## DATASET EXTRACT
--- START ---

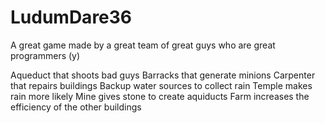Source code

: # LudumDare36
A great game made by a great team of great guys who are great programmers (y)

Aqueduct that shoots bad guys
Barracks that generate minions
Carpenter that repairs buildings
Backup water sources to collect rain
Temple makes rain more likely
Mine gives stone to create aquiducts
Farm increases the efficiency of the other buildings

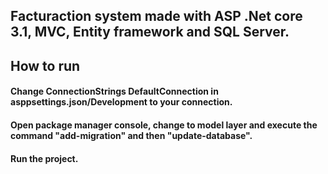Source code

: ## Facturaction system made with ASP .Net core 3.1, MVC, Entity framework and SQL Server.
## How to run
#### Change ConnectionStrings DefaultConnection in asppsettings.json/Development to your connection.
#### Open package manager console, change to model layer and execute the command "add-migration" and then "update-database".
#### Run the project.
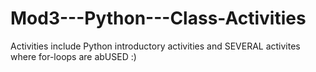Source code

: # Mod3---Python---Class-Activities
Activities include Python introductory activities and SEVERAL activites where for-loops are abUSED :) 
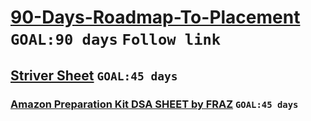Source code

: # [90-Days-Roadmap-To-Placement](https://takeuforward.org/interviews/most-trusted-90-days-roadmap-to-placement-guaranteed/) `GOAL:90 days` `Follow link`


## [Striver Sheet](https://takeuforward.org/interviews/strivers-sde-sheet-top-coding-interview-problems/) `GOAL:45 days`

### [Amazon Preparation Kit DSA SHEET by FRAZ](https://docs.google.com/document/d/128wI_LxgR8dBNsEuYvxv5tZuNx_UDdTeTMKVTnPksb0/edit) `GOAL:45 days`


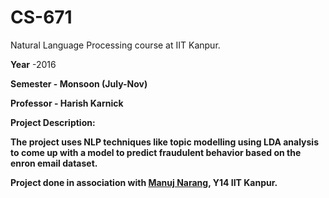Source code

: # CS-671
Natural Language Processing course at IIT Kanpur.

<b>Year</b> -2016 

<b>Semester - Monsoon (July-Nov)

<b>Professor</b> - Harish Karnick

<b>Project Description</b>:

The project uses NLP techniques like topic modelling using LDA analysis to come up with a model to predict fraudulent behavior based on the enron email dataset.

Project done in association with <a href="https://github.com/ManujNarang">Manuj Narang</a>, Y14 IIT Kanpur.
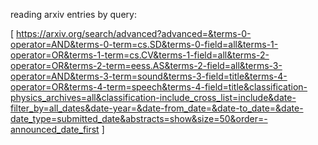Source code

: reading arxiv entries by query:

[ https://arxiv.org/search/advanced?advanced=&terms-0-operator=AND&terms-0-term=cs.SD&terms-0-field=all&terms-1-operator=OR&terms-1-term=cs.CV&terms-1-field=all&terms-2-operator=OR&terms-2-term=eess.AS&terms-2-field=all&terms-3-operator=AND&terms-3-term=sound&terms-3-field=title&terms-4-operator=OR&terms-4-term=speech&terms-4-field=title&classification-physics_archives=all&classification-include_cross_list=include&date-filter_by=all_dates&date-year=&date-from_date=&date-to_date=&date-date_type=submitted_date&abstracts=show&size=50&order=-announced_date_first ]
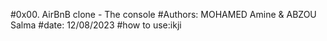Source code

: #0x00. AirBnB clone - The console
#Authors: MOHAMED Amine & ABZOU Salma
#date: 12/08/2023
#how to use:ikji
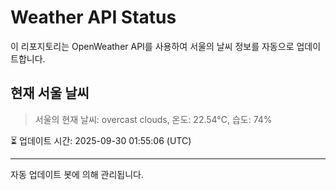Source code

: 
# Weather API Status

이 리포지토리는 OpenWeather API를 사용하여 서울의 날씨 정보를 자동으로 업데이트합니다.

## 현재 서울 날씨
> 서울의 현재 날씨: overcast clouds, 온도: 22.54°C, 습도: 74%

⏳ 업데이트 시간: 2025-09-30 01:55:06 (UTC)

---
자동 업데이트 봇에 의해 관리됩니다.
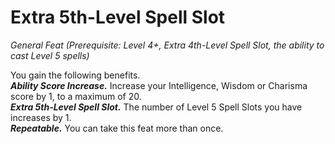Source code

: # Extra 5th-Level Spell Slot
*General Feat (Prerequisite: Level 4+, Extra 4th-Level Spell Slot, the ability to cast Level 5 spells)*

You gain the following benefits.  
***Ability Score Increase.*** Increase your Intelligence, Wisdom or Charisma score by 1, to a maximum of 20.  
***Extra 5th-Level Spell Slot.*** The number of Level 5 Spell Slots you have increases by 1.  
***Repeatable.*** You can take this feat more than once.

--- END ---

## WHAT TO WORK ON
Establish how many lines of the entries hold the word "with", giving nothing but the number.

## EXPECTED ANSWER
3